Spacecraft, in the modern sense, are more like aircraft than starships.
What modern space craft other than the shuttle bears ANY resemblance to an aircraft?
Actually, every Russian space craft since Vostok--with the singular exception of Buran--has been designed almost EXACTLY like a conventional minisub.
The Apollo missions were each only days in length. The Space Shuttle doesn't stay aloft much longer than that.
So "isolated, a discrete distance" you actually mean "two days travel from the nearest human settlement." And since the Apollo missions only flew a hundred and 186 thousand miles from anything RESEMBLING safe harbor, that doesn't count.
And all manned spacecraft and space stations from Earth to date are typically in constant contact with their "mission control" HQ. Those are stark differences from the starships depicted in TREK.
It's also a stark difference from every naval vessel put to sea in the past sixty years. Even submarines are not more than six days away from a friendly port at any particular moment and not more than a radio signal away from a command base. Compare this to early TOS episodes (and even a few TNG episodes) where a message sent to Starfleet are described as taking several hours just to REACH them. That is a condition entirely unique to space craft, especially to REAL space craft, which--BTW--includes unmanned probes.

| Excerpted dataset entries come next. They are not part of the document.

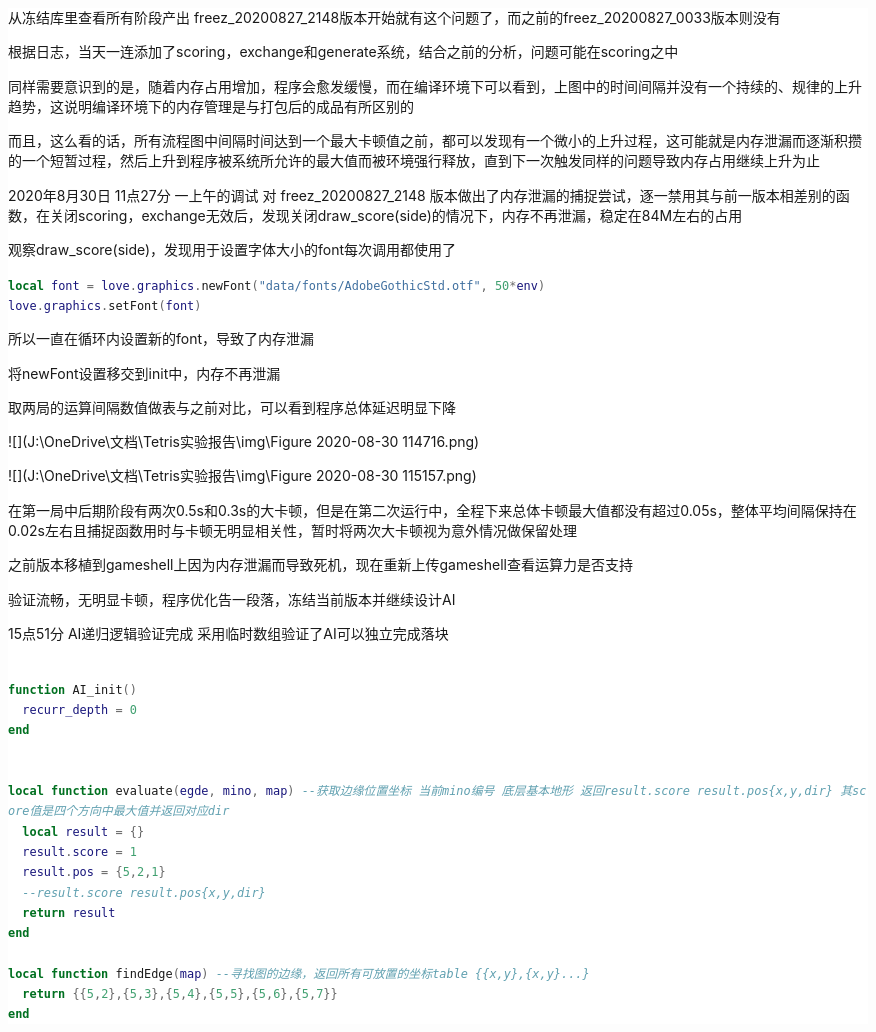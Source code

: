 从冻结库里查看所有阶段产出 freez_20200827_2148版本开始就有这个问题了，而之前的freez_20200827_0033版本则没有

根据日志，当天一连添加了scoring，exchange和generate系统，结合之前的分析，问题可能在scoring之中

同样需要意识到的是，随着内存占用增加，程序会愈发缓慢，而在编译环境下可以看到，上图中的时间间隔并没有一个持续的、规律的上升趋势，这说明编译环境下的内存管理是与打包后的成品有所区别的

而且，这么看的话，所有流程图中间隔时间达到一个最大卡顿值之前，都可以发现有一个微小的上升过程，这可能就是内存泄漏而逐渐积攒的一个短暂过程，然后上升到程序被系统所允许的最大值而被环境强行释放，直到下一次触发同样的问题导致内存占用继续上升为止

2020年8月30日 11点27分 一上午的调试 对 freez_20200827_2148 版本做出了内存泄漏的捕捉尝试，逐一禁用其与前一版本相差别的函数，在关闭scoring，exchange无效后，发现关闭draw_score(side)的情况下，内存不再泄漏，稳定在84M左右的占用

观察draw_score(side)，发现用于设置字体大小的font每次调用都使用了

```lua
local font = love.graphics.newFont("data/fonts/AdobeGothicStd.otf", 50*env)
love.graphics.setFont(font)
```

所以一直在循环内设置新的font，导致了内存泄漏

将newFont设置移交到init中，内存不再泄漏

取两局的运算间隔数值做表与之前对比，可以看到程序总体延迟明显下降

![](J:\OneDrive\文档\Tetris实验报告\img\Figure 2020-08-30 114716.png)

![](J:\OneDrive\文档\Tetris实验报告\img\Figure 2020-08-30 115157.png)

在第一局中后期阶段有两次0.5s和0.3s的大卡顿，但是在第二次运行中，全程下来总体卡顿最大值都没有超过0.05s，整体平均间隔保持在0.02s左右且捕捉函数用时与卡顿无明显相关性，暂时将两次大卡顿视为意外情况做保留处理

之前版本移植到gameshell上因为内存泄漏而导致死机，现在重新上传gameshell查看运算力是否支持

验证流畅，无明显卡顿，程序优化告一段落，冻结当前版本并继续设计AI

15点51分 AI递归逻辑验证完成 采用临时数组验证了AI可以独立完成落块

```lua

function AI_init()
  recurr_depth = 0
end


local function evaluate(egde, mino, map) --获取边缘位置坐标 当前mino编号 底层基本地形 返回result.score result.pos{x,y,dir} 其score值是四个方向中最大值并返回对应dir
  local result = {}
  result.score = 1
  result.pos = {5,2,1}
  --result.score result.pos{x,y,dir}
  return result
end

local function findEdge(map) --寻找图的边缘，返回所有可放置的坐标table {{x,y},{x,y}...}
  return {{5,2},{5,3},{5,4},{5,5},{5,6},{5,7}}
end
```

By all rights, the Enterprise is built flown and operated, basically, like a gigantic manned version of the Cassini-Huyen's spacecraft. It's designed to operate autonomously for years (naval vessels are not; even submarines make a port call every three to six months). It had its own small auxiliary craft for close range surveys (submarines do not, aircraft carriers do not carry scientific probes as standard equipment). It had a vast array of scientific sensors and monitoring equipment (submarines and naval vessels do not). It had the communications gear needed to send information it had collected across interplanetary distances back to its point of origin (even aircraft carriers would be hard pressed to transmit as far as the moon). In point of fact, if you took a shrink ray to NASA's mission control center (compacted it to the size of a matchbox, let's say) mounted it to the side of a probe and shot it into space, you would at that very moment have a manned spacecraft that does EXACTLY what the Enterprise does, in EXACTLY the same way, with the only missing component being a working FTL engine. In this single criterion, the only functional difference between a starship and a modern space craft turns out to be SIZE.
V'ger seemed to think so as well, thus encountering the Enterprise it immediately believed it had discovered another living machine fundamentally similar to itself. To V'ger, Enterprise was just a probe with things living on it; at the end of the day, that's all a starship really is.
I say again: by METAPHOR, the comparison works. But by environment, by mission and design specifications, by technological requirement and any other material category, there's no getting around the fact that the Enterprise aint a submarine. Repeating again: you might as well be comparing the SeaQuest to a space shuttle.